What is being asked:
A verbatim copy of the full data, with no pictures, is the expected answer.
━━ Data for this exercise ━━
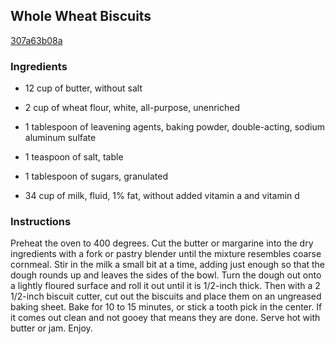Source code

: ## Whole Wheat Biscuits

[307a63b08a](http://www.food.com/recipe/whole-wheat-biscuits-273540)

### Ingredients

 - 12 cup of butter, without salt

 - 2 cup of wheat flour, white, all-purpose, unenriched

 - 1 tablespoon of leavening agents, baking powder, double-acting, sodium aluminum sulfate

 - 1 teaspoon of salt, table

 - 1 tablespoon of sugars, granulated

 - 34 cup of milk, fluid, 1% fat, without added vitamin a and vitamin d

### Instructions

Preheat the oven to 400 degrees. Cut the butter or margarine into the dry ingredients with a fork or pastry blender until the mixture resembles coarse cornmeal. Stir in the milk a small bit at a time, adding just enough so that the dough rounds up and leaves the sides of the bowl. Turn the dough out onto a lightly floured surface and roll it out until it is 1/2-inch thick. Then with a 2 1/2-inch biscuit cutter, cut out the biscuits and place them on an ungreased baking sheet. Bake for 10 to 15 minutes, or stick a tooth pick in the center. If it comes out clean and not gooey that means they are done. Serve hot with butter or jam. Enjoy.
━━━
Answer to this exercise:
Source code

: ## Whole Wheat Biscuits

[307a63b08a](http://www.food.com/recipe/whole-wheat-biscuits-273540)

### Ingredients

 - 12 cup of butter, without salt

 - 2 cup of wheat flour, white, all-purpose, unenriched

 - 1 tablespoon of leavening agents, baking powder, double-acting, sodium aluminum sulfate

 - 1 teaspoon of salt, table

 - 1 tablespoon of sugars, granulated

 - 34 cup of milk, fluid, 1% fat, without added vitamin a and vitamin d

### Instructions

Preheat the oven to 400 degrees. Cut the butter or margarine into the dry ingredients with a fork or pastry blender until the mixture resembles coarse cornmeal. Stir in the milk a small bit at a time, adding just enough so that the dough rounds up and leaves the sides of the bowl. Turn the dough out onto a lightly floured surface and roll it out until it is 1/2-inch thick. Then with a 2 1/2-inch biscuit cutter, cut out the biscuits and place them on an ungreased baking sheet. Bake for 10 to 15 minutes, or stick a tooth pick in the center. If it comes out clean and not gooey that means they are done. Serve hot with butter or jam. Enjoy.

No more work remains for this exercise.